• Task instructions: Scan the listing below. Report each line that includes "Quels".

• Data:
┏━━

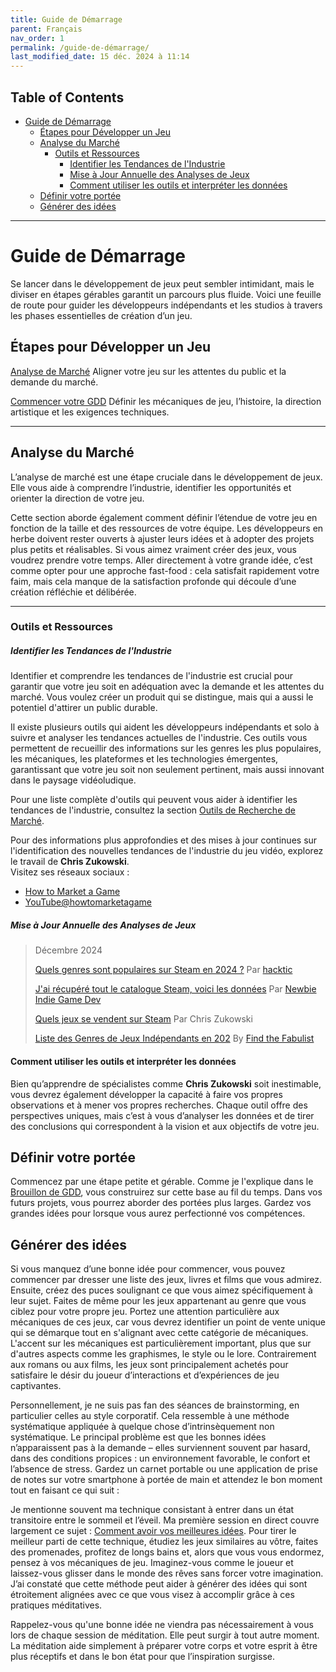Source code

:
 ```yaml
---
title: Guide de Démarrage  
parent: Français  
nav_order: 1  
permalink: /guide-de-démarrage/  
last_modified_date: 15 déc. 2024 à 11:14  
---
```



## Table of Contents
- [Guide de Démarrage](#guide-de-démarrage)
  - [Étapes pour Développer un Jeu](#étapes-pour-développer-un-jeu)
  - [Analyse du Marché](#analyse-du-marché)
    - [Outils et Ressources](#outils-et-ressources)
        - [Identifier les Tendances de l'Industrie](#identifier-les-tendances-de-lindustrie)
        - [Mise à Jour Annuelle des Analyses de Jeux](#mise-à-jour-annuelle-des-analyses-de-jeux)
      - [Comment utiliser les outils et interpréter les données](#comment-utiliser-les-outils-et-interpréter-les-données)
  - [Définir votre portée](#définir-votre-portée)
  - [Générer des idées](#générer-des-idées)

---

# Guide de Démarrage  

Se lancer dans le développement de jeux peut sembler intimidant, mais le diviser en étapes gérables garantit un parcours plus fluide. Voici une feuille de route pour guider les développeurs indépendants et les studios à travers les phases essentielles de création d’un jeu.  


## Étapes pour Développer un Jeu  

[Analyse de Marché](#analyse-de-marché) Aligner votre jeu sur les attentes du public et la demande du marché.  

[Commencer votre GDD](#commencer-votre-gdd) Définir les mécaniques de jeu, l’histoire, la direction artistique et les exigences techniques.  

---

## Analyse du Marché  

L’analyse de marché est une étape cruciale dans le développement de jeux. Elle vous aide à comprendre l’industrie, identifier les opportunités et orienter la direction de votre jeu.  

Cette section aborde également comment définir l’étendue de votre jeu en fonction de la taille et des ressources de votre équipe. Les développeurs en herbe doivent rester ouverts à ajuster leurs idées et à adopter des projets plus petits et réalisables. Si vous aimez vraiment créer des jeux, vous voudrez prendre votre temps. Aller directement à votre grande idée, c’est comme opter pour une approche fast-food : cela satisfait rapidement votre faim, mais cela manque de la satisfaction profonde qui découle d’une création réfléchie et délibérée.   

---

### Outils et Ressources  

##### Identifier les Tendances de l'Industrie  
Identifier et comprendre les tendances de l'industrie est crucial pour garantir que votre jeu soit en adéquation avec la demande et les attentes du marché. Vous voulez créer un produit qui se distingue, mais qui a aussi le potentiel d'attirer un public durable.  

Il existe plusieurs outils qui aident les développeurs indépendants et solo à suivre et analyser les tendances actuelles de l'industrie. Ces outils vous permettent de recueillir des informations sur les genres les plus populaires, les mécaniques, les plateformes et les technologies émergentes, garantissant que votre jeu soit non seulement pertinent, mais aussi innovant dans le paysage vidéoludique.  

Pour une liste complète d'outils qui peuvent vous aider à identifier les tendances de l'industrie, consultez la section [Outils de Recherche de Marché](../marketing-specialist/#market-research-tools).  

Pour des informations plus approfondies et des mises à jour continues sur l'identification des nouvelles tendances de l'industrie du jeu vidéo, explorez le travail de **Chris Zukowski**.  
Visitez ses réseaux sociaux :  
 - [How to Market a Game](https://howtomarketagame.com/)  
 - [YouTube@howtomarketagame](https://www.youtube.com/@howtomarketagame)  

##### Mise à Jour Annuelle des Analyses de Jeux  
> Décembre 2024  
>  
> [Quels genres sont populaires sur Steam en 2024 ?](https://youtu.be/Yd_V0hv4B5g) Par [hacktic](https://www.youtube.com/@hackticdev)  
>  
> [J'ai récupéré tout le catalogue Steam, voici les données](https://youtu.be/qiNv3qv-YbU) Par [Newbie Indie Game Dev](https://www.youtube.com/@NewbieIndieGameDev)  
>  
> [Quels jeux se vendent sur Steam](https://howtomarketagame.com/2024/07/16/what-games-are-selling-q2-2024/) Par Chris Zukowski  
>
> [Liste des Genres de Jeux Indépendants en 202](https://youtu.be/3R_sZN9c6zw) By [Find the Fabulist](https://www.youtube.com/@findthefabulist3444)

#### Comment utiliser les outils et interpréter les données  
Bien qu’apprendre de spécialistes comme **Chris Zukowski** soit inestimable, vous devrez également développer la capacité à faire vos propres observations et à mener vos propres recherches. Chaque outil offre des perspectives uniques, mais c’est à vous d’analyser les données et de tirer des conclusions qui correspondent à la vision et aux objectifs de votre jeu.  

## Définir votre portée  

Commencez par une étape petite et gérable. Comme je l'explique dans le [Brouillon de GDD](/GameDevelopment/GDD-Draft/), vous construirez sur cette base au fil du temps. Dans vos futurs projets, vous pourrez aborder des portées plus larges. Gardez vos grandes idées pour lorsque vous aurez perfectionné vos compétences.

## Générer des idées  
Si vous manquez d’une bonne idée pour commencer, vous pouvez commencer par dresser une liste des jeux, livres et films que vous admirez. Ensuite, créez des puces soulignant ce que vous aimez spécifiquement à leur sujet. Faites de même pour les jeux appartenant au genre que vous ciblez pour votre propre jeu. Portez une attention particulière aux mécaniques de ces jeux, car vous devrez identifier un point de vente unique qui se démarque tout en s'alignant avec cette catégorie de mécaniques. L'accent sur les mécaniques est particulièrement important, plus que sur d'autres aspects comme les graphismes, le style ou le lore. Contrairement aux romans ou aux films, les jeux sont principalement achetés pour satisfaire le désir du joueur d’interactions et d’expériences de jeu captivantes.

Personnellement, je ne suis pas fan des séances de brainstorming, en particulier celles au style corporatif. Cela ressemble à une méthode systématique appliquée à quelque chose d’intrinsèquement non systématique. Le principal problème est que les bonnes idées n’apparaissent pas à la demande – elles surviennent souvent par hasard, dans des conditions propices : un environnement favorable, le confort et l’absence de stress. Gardez un carnet portable ou une application de prise de notes sur votre smartphone à portée de main et attendez le bon moment tout en faisant ce qui suit :

Je mentionne souvent ma technique consistant à entrer dans un état transitoire entre le sommeil et l’éveil. Ma première session en direct couvre largement ce sujet : [Comment avoir vos meilleures idées](https://youtu.be/Euwabw02utY). Pour tirer le meilleur parti de cette technique, étudiez les jeux similaires au vôtre, faites des promenades, profitez de longs bains et, alors que vous vous endormez, pensez à vos mécaniques de jeu. Imaginez-vous comme le joueur et laissez-vous glisser dans le monde des rêves sans forcer votre imagination. J’ai constaté que cette méthode peut aider à générer des idées qui sont étroitement alignées avec ce que vous visez à accomplir grâce à ces pratiques méditatives. 

Rappelez-vous qu'une bonne idée ne viendra pas nécessairement à vous lors de chaque session de méditation. Elle peut surgir à tout autre moment. La méditation aide simplement à préparer votre corps et votre esprit à être plus réceptifs et dans le bon état pour que l’inspiration surgisse.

┗━━

• Response to the exercise:
> [Quels genres sont populaires sur Steam en 2024 ?](https://youtu.be/Yd_V0hv4B5g) Par [hacktic](https://www.youtube.com/@hackticdev)  
> [Quels jeux se vendent sur Steam](https://howtomarketagame.com/2024/07/16/what-games-are-selling-q2-2024/) Par Chris Zukowski  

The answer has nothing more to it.